Data items:
- - -
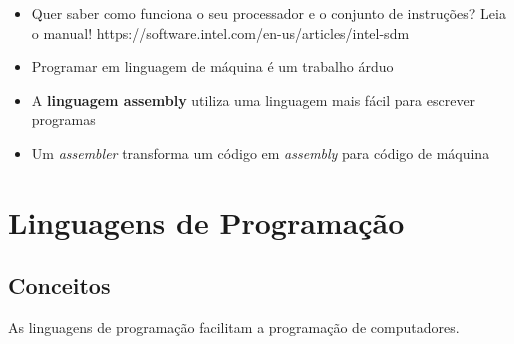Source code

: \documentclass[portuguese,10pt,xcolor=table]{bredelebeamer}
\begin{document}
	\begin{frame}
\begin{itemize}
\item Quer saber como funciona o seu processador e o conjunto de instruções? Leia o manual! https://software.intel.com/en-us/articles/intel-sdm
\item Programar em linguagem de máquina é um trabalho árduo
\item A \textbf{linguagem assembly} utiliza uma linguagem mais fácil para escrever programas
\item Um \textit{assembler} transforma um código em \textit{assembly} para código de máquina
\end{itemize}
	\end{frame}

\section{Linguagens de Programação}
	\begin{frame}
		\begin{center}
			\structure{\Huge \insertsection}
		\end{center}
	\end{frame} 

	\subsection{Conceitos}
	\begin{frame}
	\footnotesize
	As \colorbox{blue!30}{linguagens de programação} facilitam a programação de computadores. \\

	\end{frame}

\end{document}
- - -
* [AIM OF THE TASK]:
Check each line of the records for "linguagem" and copy the ones that contain it.

* [RESULT OF THE TASK]:
\item Programar em linguagem de máquina é um trabalho árduo
\item A \textbf{linguagem assembly} utiliza uma linguagem mais fácil para escrever programas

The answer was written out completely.